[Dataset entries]
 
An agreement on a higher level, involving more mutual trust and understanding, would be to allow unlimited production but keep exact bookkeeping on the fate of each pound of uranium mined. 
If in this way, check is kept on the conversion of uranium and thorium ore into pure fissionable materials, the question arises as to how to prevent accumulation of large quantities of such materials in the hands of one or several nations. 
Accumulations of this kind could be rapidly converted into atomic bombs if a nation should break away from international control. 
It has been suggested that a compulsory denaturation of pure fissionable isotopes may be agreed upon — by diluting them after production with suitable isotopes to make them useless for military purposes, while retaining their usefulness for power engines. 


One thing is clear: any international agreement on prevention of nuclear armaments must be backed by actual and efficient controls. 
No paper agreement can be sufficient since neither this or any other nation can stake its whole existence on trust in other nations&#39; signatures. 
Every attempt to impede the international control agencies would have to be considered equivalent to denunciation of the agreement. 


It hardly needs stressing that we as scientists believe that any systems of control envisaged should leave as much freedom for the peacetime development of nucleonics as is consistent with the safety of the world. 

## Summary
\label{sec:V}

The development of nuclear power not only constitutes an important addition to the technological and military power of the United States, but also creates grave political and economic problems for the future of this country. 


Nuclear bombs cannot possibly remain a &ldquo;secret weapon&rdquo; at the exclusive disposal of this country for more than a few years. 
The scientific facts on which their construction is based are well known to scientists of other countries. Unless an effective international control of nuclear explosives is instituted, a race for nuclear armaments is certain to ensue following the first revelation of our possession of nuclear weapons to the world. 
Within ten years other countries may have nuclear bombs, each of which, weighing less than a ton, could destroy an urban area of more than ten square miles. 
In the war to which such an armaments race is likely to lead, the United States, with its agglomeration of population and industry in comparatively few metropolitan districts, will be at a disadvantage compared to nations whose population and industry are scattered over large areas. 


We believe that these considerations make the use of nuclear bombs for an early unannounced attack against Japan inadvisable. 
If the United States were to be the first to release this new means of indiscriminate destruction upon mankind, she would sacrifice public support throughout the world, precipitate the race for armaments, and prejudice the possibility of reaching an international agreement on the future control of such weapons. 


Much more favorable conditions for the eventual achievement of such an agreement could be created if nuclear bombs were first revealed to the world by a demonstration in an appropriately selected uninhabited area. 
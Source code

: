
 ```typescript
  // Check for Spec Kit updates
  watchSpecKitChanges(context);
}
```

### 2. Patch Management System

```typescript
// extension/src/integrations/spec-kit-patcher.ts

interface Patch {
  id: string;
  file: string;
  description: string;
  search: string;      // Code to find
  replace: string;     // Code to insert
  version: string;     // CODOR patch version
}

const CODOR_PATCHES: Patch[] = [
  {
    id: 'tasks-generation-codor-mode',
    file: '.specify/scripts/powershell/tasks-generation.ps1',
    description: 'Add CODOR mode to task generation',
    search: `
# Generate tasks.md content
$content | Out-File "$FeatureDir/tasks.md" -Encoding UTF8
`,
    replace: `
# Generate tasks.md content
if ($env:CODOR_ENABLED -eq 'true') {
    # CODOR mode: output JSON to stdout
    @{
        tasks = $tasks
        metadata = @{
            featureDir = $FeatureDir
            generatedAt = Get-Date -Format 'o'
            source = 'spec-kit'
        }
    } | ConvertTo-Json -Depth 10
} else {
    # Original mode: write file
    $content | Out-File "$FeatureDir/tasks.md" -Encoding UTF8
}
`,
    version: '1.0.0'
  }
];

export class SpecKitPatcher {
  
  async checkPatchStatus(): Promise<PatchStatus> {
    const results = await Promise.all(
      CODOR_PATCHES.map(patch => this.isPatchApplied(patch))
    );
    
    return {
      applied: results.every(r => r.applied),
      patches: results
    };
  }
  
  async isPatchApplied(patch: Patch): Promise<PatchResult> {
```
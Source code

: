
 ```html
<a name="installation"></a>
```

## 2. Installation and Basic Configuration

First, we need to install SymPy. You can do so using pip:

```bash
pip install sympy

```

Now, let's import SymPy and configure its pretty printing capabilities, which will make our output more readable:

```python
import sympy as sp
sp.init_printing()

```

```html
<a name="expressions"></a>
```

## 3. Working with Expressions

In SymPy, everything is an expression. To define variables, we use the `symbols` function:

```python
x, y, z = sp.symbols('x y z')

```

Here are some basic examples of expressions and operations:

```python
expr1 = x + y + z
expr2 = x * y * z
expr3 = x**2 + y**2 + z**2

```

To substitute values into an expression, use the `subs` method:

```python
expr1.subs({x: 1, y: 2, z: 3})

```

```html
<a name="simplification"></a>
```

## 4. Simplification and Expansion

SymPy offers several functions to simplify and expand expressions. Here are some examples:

(What is needed)
Retype the records that precede this task, keeping them exactly the same.

(Worked solution)
An agreement on a higher level, involving more mutual trust and understanding, would be to allow unlimited production but keep exact bookkeeping on the fate of each pound of uranium mined. 
If in this way, check is kept on the conversion of uranium and thorium ore into pure fissionable materials, the question arises as to how to prevent accumulation of large quantities of such materials in the hands of one or several nations. 
Accumulations of this kind could be rapidly converted into atomic bombs if a nation should break away from international control. 
It has been suggested that a compulsory denaturation of pure fissionable isotopes may be agreed upon — by diluting them after production with suitable isotopes to make them useless for military purposes, while retaining their usefulness for power engines. 


One thing is clear: any international agreement on prevention of nuclear armaments must be backed by actual and efficient controls. 
No paper agreement can be sufficient since neither this or any other nation can stake its whole existence on trust in other nations&#39; signatures. 
Every attempt to impede the international control agencies would have to be considered equivalent to denunciation of the agreement. 


It hardly needs stressing that we as scientists believe that any systems of control envisaged should leave as much freedom for the peacetime development of nucleonics as is consistent with the safety of the world. 

## Summary
\label{sec:V}

The development of nuclear power not only constitutes an important addition to the technological and military power of the United States, but also creates grave political and economic problems for the future of this country. 


Nuclear bombs cannot possibly remain a &ldquo;secret weapon&rdquo; at the exclusive disposal of this country for more than a few years. 
The scientific facts on which their construction is based are well known to scientists of other countries. Unless an effective international control of nuclear explosives is instituted, a race for nuclear armaments is certain to ensue following the first revelation of our possession of nuclear weapons to the world. 
Within ten years other countries may have nuclear bombs, each of which, weighing less than a ton, could destroy an urban area of more than ten square miles. 
In the war to which such an armaments race is likely to lead, the United States, with its agglomeration of population and industry in comparatively few metropolitan districts, will be at a disadvantage compared to nations whose population and industry are scattered over large areas. 


We believe that these considerations make the use of nuclear bombs for an early unannounced attack against Japan inadvisable. 
If the United States were to be the first to release this new means of indiscriminate destruction upon mankind, she would sacrifice public support throughout the world, precipitate the race for armaments, and prejudice the possibility of reaching an international agreement on the future control of such weapons. 


Much more favorable conditions for the eventual achievement of such an agreement could be created if nuclear bombs were first revealed to the world by a demonstration in an appropriately selected uninhabited area. 
Source code

:
 ```typescript
  // Check for Spec Kit updates
  watchSpecKitChanges(context);
}
```

### 2. Patch Management System

```typescript
// extension/src/integrations/spec-kit-patcher.ts

interface Patch {
  id: string;
  file: string;
  description: string;
  search: string;      // Code to find
  replace: string;     // Code to insert
  version: string;     // CODOR patch version
}

const CODOR_PATCHES: Patch[] = [
  {
    id: 'tasks-generation-codor-mode',
    file: '.specify/scripts/powershell/tasks-generation.ps1',
    description: 'Add CODOR mode to task generation',
    search: `
# Generate tasks.md content
$content | Out-File "$FeatureDir/tasks.md" -Encoding UTF8
`,
    replace: `
# Generate tasks.md content
if ($env:CODOR_ENABLED -eq 'true') {
    # CODOR mode: output JSON to stdout
    @{
        tasks = $tasks
        metadata = @{
            featureDir = $FeatureDir
            generatedAt = Get-Date -Format 'o'
            source = 'spec-kit'
        }
    } | ConvertTo-Json -Depth 10
} else {
    # Original mode: write file
    $content | Out-File "$FeatureDir/tasks.md" -Encoding UTF8
}
`,
    version: '1.0.0'
  }
];

export class SpecKitPatcher {
  
  async checkPatchStatus(): Promise<PatchStatus> {
    const results = await Promise.all(
      CODOR_PATCHES.map(patch => this.isPatchApplied(patch))
    );
    
    return {
      applied: results.every(r => r.applied),
      patches: results
    };
  }
  
  async isPatchApplied(patch: Patch): Promise<PatchResult> {
```
Source code

:
 ```html
<a name="installation"></a>
```

## 2. Installation and Basic Configuration

First, we need to install SymPy. You can do so using pip:

```bash
pip install sympy

```

Now, let's import SymPy and configure its pretty printing capabilities, which will make our output more readable:

```python
import sympy as sp
sp.init_printing()

```

```html
<a name="expressions"></a>
```

## 3. Working with Expressions

In SymPy, everything is an expression. To define variables, we use the `symbols` function:

```python
x, y, z = sp.symbols('x y z')

```

Here are some basic examples of expressions and operations:

```python
expr1 = x + y + z
expr2 = x * y * z
expr3 = x**2 + y**2 + z**2

```

To substitute values into an expression, use the `subs` method:

```python
expr1.subs({x: 1, y: 2, z: 3})

```

```html
<a name="simplification"></a>
```

## 4. Simplification and Expansion

SymPy offers several functions to simplify and expand expressions. Here are some examples:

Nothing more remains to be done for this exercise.